Using lsof, we see something like this:
mysqld 16866 mysql 5u REG 8,3 0 692 /tmp/ibyWJylQ (deleted)
mysqld 16866 mysql 6u REG 8,3 0 707 /tmp/ibf5adsT (deleted)
mysqld 16866 mysql 7u REG 8,3 0 728 /tmp/ibGjPRyW (deleted)
mysqld 16866 mysql 8u REG 8,3 0 5678 /tmp/ibMQDLMZ (deleted)
mysqld 16866 mysql 13u REG 8,3 0 5679 /tmp/ibQAnM42 (deleted)

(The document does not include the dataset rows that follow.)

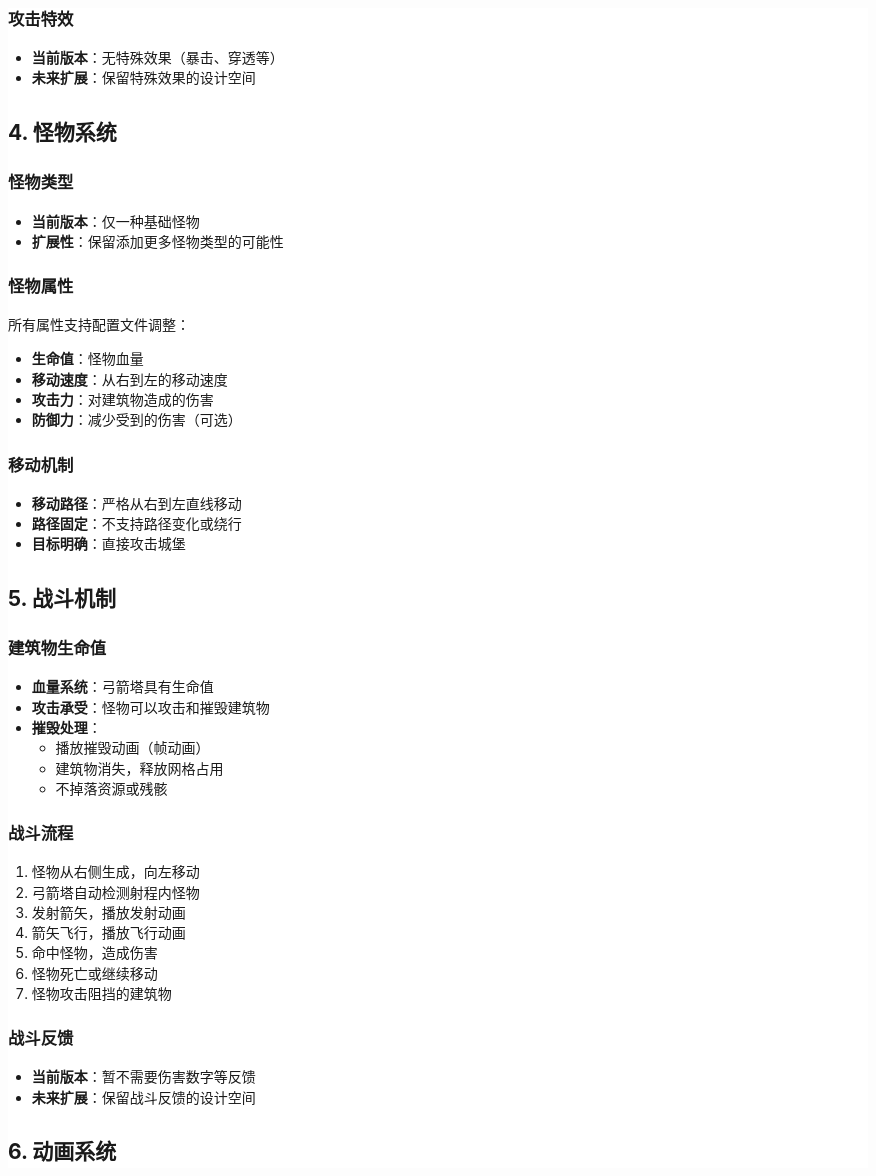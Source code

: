 ### 攻击特效
- **当前版本**：无特殊效果（暴击、穿透等）
- **未来扩展**：保留特殊效果的设计空间

## 4. 怪物系统

### 怪物类型
- **当前版本**：仅一种基础怪物
- **扩展性**：保留添加更多怪物类型的可能性

### 怪物属性
所有属性支持配置文件调整：
- **生命值**：怪物血量
- **移动速度**：从右到左的移动速度
- **攻击力**：对建筑物造成的伤害
- **防御力**：减少受到的伤害（可选）

### 移动机制
- **移动路径**：严格从右到左直线移动
- **路径固定**：不支持路径变化或绕行
- **目标明确**：直接攻击城堡

## 5. 战斗机制

### 建筑物生命值
- **血量系统**：弓箭塔具有生命值
- **攻击承受**：怪物可以攻击和摧毁建筑物
- **摧毁处理**：
  - 播放摧毁动画（帧动画）
  - 建筑物消失，释放网格占用
  - 不掉落资源或残骸

### 战斗流程
1. 怪物从右侧生成，向左移动
2. 弓箭塔自动检测射程内怪物
3. 发射箭矢，播放发射动画
4. 箭矢飞行，播放飞行动画
5. 命中怪物，造成伤害
6. 怪物死亡或继续移动
7. 怪物攻击阻挡的建筑物

### 战斗反馈
- **当前版本**：暂不需要伤害数字等反馈
- **未来扩展**：保留战斗反馈的设计空间

## 6. 动画系统
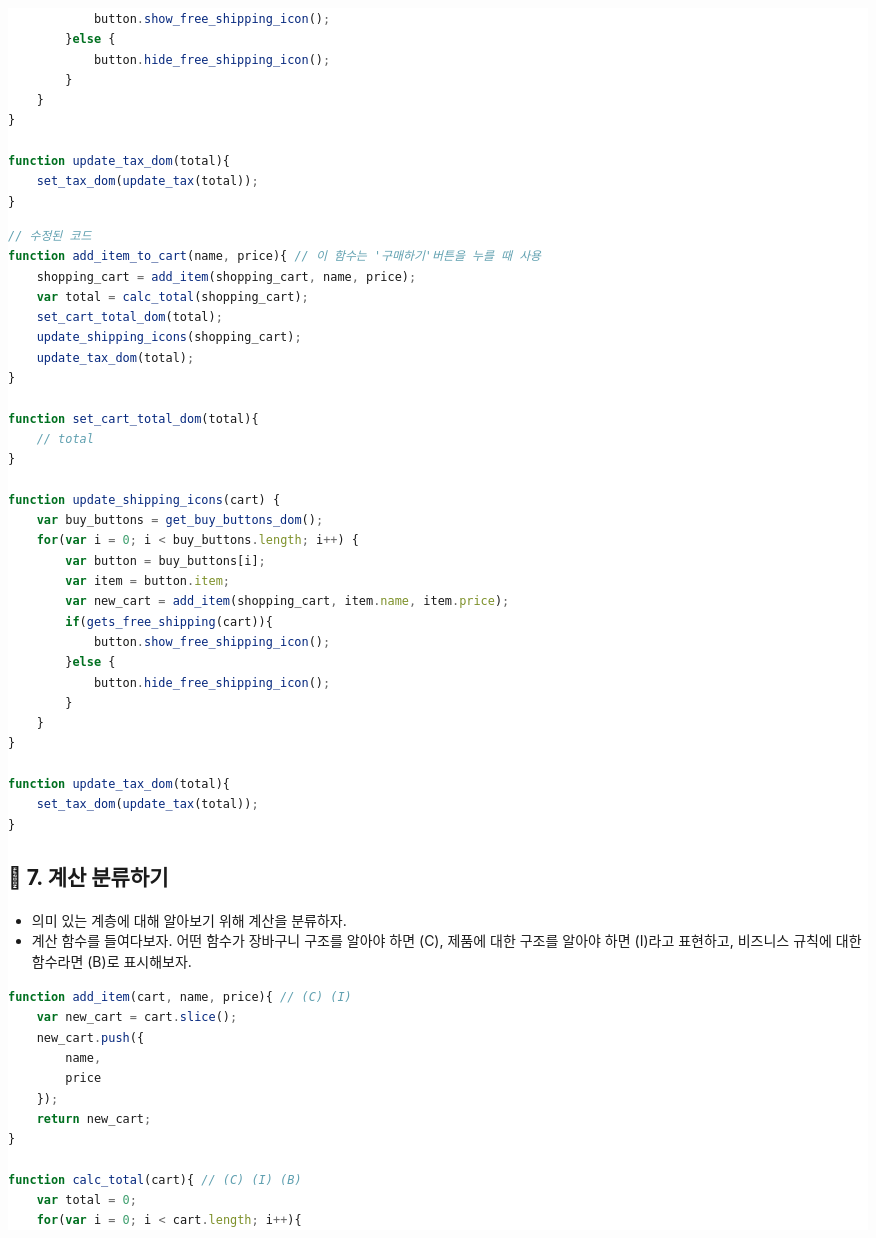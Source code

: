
 ```jsx
			button.show_free_shipping_icon();
		}else {
			button.hide_free_shipping_icon();
		}
	}
}

function update_tax_dom(total){
	set_tax_dom(update_tax(total));
}
```

```jsx
// 수정된 코드
function add_item_to_cart(name, price){ // 이 함수는 '구매하기'버튼을 누를 때 사용
	shopping_cart = add_item(shopping_cart, name, price);
	var total = calc_total(shopping_cart);
	set_cart_total_dom(total);
	update_shipping_icons(shopping_cart); 
	update_tax_dom(total); 
}

function set_cart_total_dom(total){
	// total
}

function update_shipping_icons(cart) {
	var buy_buttons = get_buy_buttons_dom();
	for(var i = 0; i < buy_buttons.length; i++) {
		var button = buy_buttons[i];
		var item = button.item;
		var new_cart = add_item(shopping_cart, item.name, item.price);
		if(gets_free_shipping(cart)){
			button.show_free_shipping_icon();
		}else {
			button.hide_free_shipping_icon();
		}
	}
}

function update_tax_dom(total){
	set_tax_dom(update_tax(total));
}
```

## 🍄 7. 계산 분류하기

- 의미 있는 계층에 대해 알아보기 위해 계산을 분류하자.
- 계산 함수를 들여다보자. 어떤 함수가 장바구니 구조를 알아야 하면 (C), 제품에 대한 구조를 알아야 하면 (I)라고 표현하고, 비즈니스 규칙에 대한 함수라면 (B)로 표시해보자.

```jsx
function add_item(cart, name, price){ // (C) (I)
	var new_cart = cart.slice();
	new_cart.push({
		name,
		price
	});
	return new_cart;
}

function calc_total(cart){ // (C) (I) (B)
	var total = 0;
	for(var i = 0; i < cart.length; i++){
```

Maybe it's not related, but when we shutdown the server, the files are finally freed, and we can see the following warnings in the MySQL log:
121029 7:44:27 [Warning] /usr/local/mysql/bin/mysqld: Forcing close of thread 1333 user: 'xxx'
121029 7:44:27 [Warning] /usr/local/mysql/bin/mysqld: Forcing close of thread 1156 user: 'yyy'
121029 7:44:27 [Warning] /usr/local/mysql/bin/mysqld: Forcing close of thread 1151 user: 'zzz'
where 'xxx', 'yyy' and 'zzz' are distinct mysql users (and the only 3 users with active connections to the database).
We have a few theories:
There is a problem in the OS, that keeps file handlers open. Could it be possible that the OS "delete" operation blocks the threads until shutdown? This may explain the warning at shutdown and the fact that files are finally deleted when the process dies.
Until now, data sets were so small that temp files were relatively small and there was enough time to release the file handles without exhausting disk space.
We are using Mysql 5.5 on a RHEL 6.2 with the default kernel.